D: The neglected fog is 3.0% or more.

(9) Toner degradation due to durability after standing at high temperature After leaving toner 1 in an environment of 45 ° C. and 70% relative humidity for 2 weeks, printing is performed in the same manner as in (4), and after printing out 15000 sheets ( The toner deterioration was evaluated by the same method as in 4).

<Examples 2 to 31>
In the evaluation of fog and left fog, toners 2 to 31 were evaluated under the same conditions as in Example 1 except that a blue light filter was used for toner 29 and an amber light filter was used for toner 30. The evaluation results are shown in Table 4.

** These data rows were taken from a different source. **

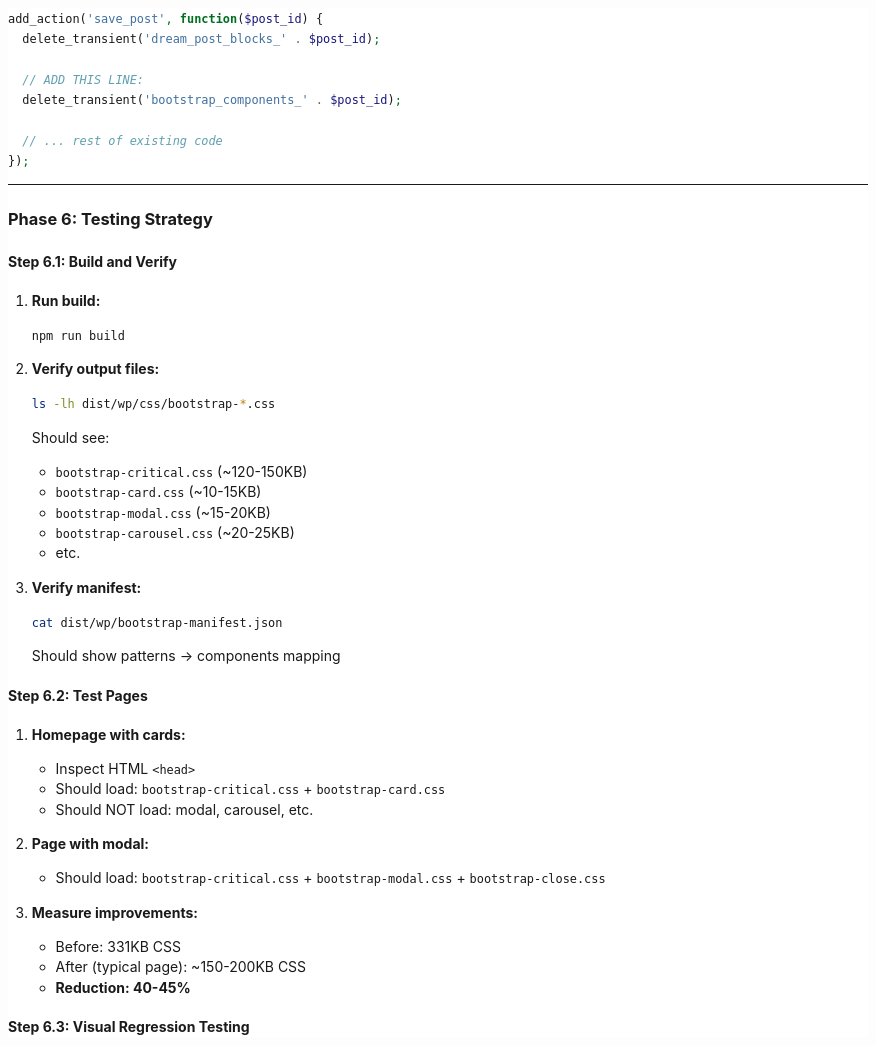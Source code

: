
 ```php
add_action('save_post', function($post_id) {
  delete_transient('dream_post_blocks_' . $post_id);

  // ADD THIS LINE:
  delete_transient('bootstrap_components_' . $post_id);

  // ... rest of existing code
});
```

---

### Phase 6: Testing Strategy

#### Step 6.1: Build and Verify

1. **Run build:**
   ```bash
   npm run build
   ```

2. **Verify output files:**
   ```bash
   ls -lh dist/wp/css/bootstrap-*.css
   ```

   Should see:
   - `bootstrap-critical.css` (~120-150KB)
   - `bootstrap-card.css` (~10-15KB)
   - `bootstrap-modal.css` (~15-20KB)
   - `bootstrap-carousel.css` (~20-25KB)
   - etc.

3. **Verify manifest:**
   ```bash
   cat dist/wp/bootstrap-manifest.json
   ```

   Should show patterns → components mapping

#### Step 6.2: Test Pages

1. **Homepage with cards:**
   - Inspect HTML `<head>`
   - Should load: `bootstrap-critical.css` + `bootstrap-card.css`
   - Should NOT load: modal, carousel, etc.

2. **Page with modal:**
   - Should load: `bootstrap-critical.css` + `bootstrap-modal.css` + `bootstrap-close.css`

3. **Measure improvements:**
   - Before: 331KB CSS
   - After (typical page): ~150-200KB CSS
   - **Reduction: 40-45%**

#### Step 6.3: Visual Regression Testing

<Comparative Examples 1 to 6>
Under the same conditions as in Example 1, toners 32 to 37 were evaluated. Table 4 shows the evaluation results.

Claims (5)

A toner having toner particles containing a binder resin, a colorant, and a carboxyl group-containing styrene resin,
The toner particles are prepared by adding a polymerizable monomer composition containing a polymerizable monomer, a colorant, and a carboxyl group-containing styrene resin to an aqueous medium, and adding the polymerizable monomer composition in the aqueous medium. It is produced by granulating to form particles of the polymerizable monomer composition and polymerizing the polymerizable monomer ,
The toner particles contain 50.0% by mass or more of a styrene-acrylic resin component,
The toner has a cyclohexane insoluble content A of 70.0% by mass or more when extracted with Soxhlet extraction with cyclohexane for 4 hours, and a cyclohexane insoluble content B of 40.0% when extracted with Soxhlet extraction with cyclohexane for 24 hours. Mass% or less,
When the Z-average molecular weight of THF-soluble matter of the carboxyl group-containing styrene resin by GPC measurement is Mz and the weight-average molecular weight is Mw,
10,000 ≦ Mw ≦ 30000
1.62 ≦ Mz / Mw ≦ 5.00
Toner characterized by being.   The toner according to claim 1, wherein the toner particles contain 5.0% by mass or more and 23.0% by mass or less of the carboxyl group-containing styrene resin.   The toner according to claim 1, wherein the carboxyl group-containing styrenic resin has a hydroxyl group. When the hydroxyl value of the carboxyl group-containing styrene resin is OHv (mgKOH / g) and the acid value of the carboxyl group-containing styrene resin is Av (mgKOH / g),
5.0 ≦ OHv ≦ 30.0
5.0 ≦ Av ≦ 25.0
The toner according to claim 1, wherein the toner is a toner.   The toner according to claim 1, wherein the toner particles contain a polyester resin.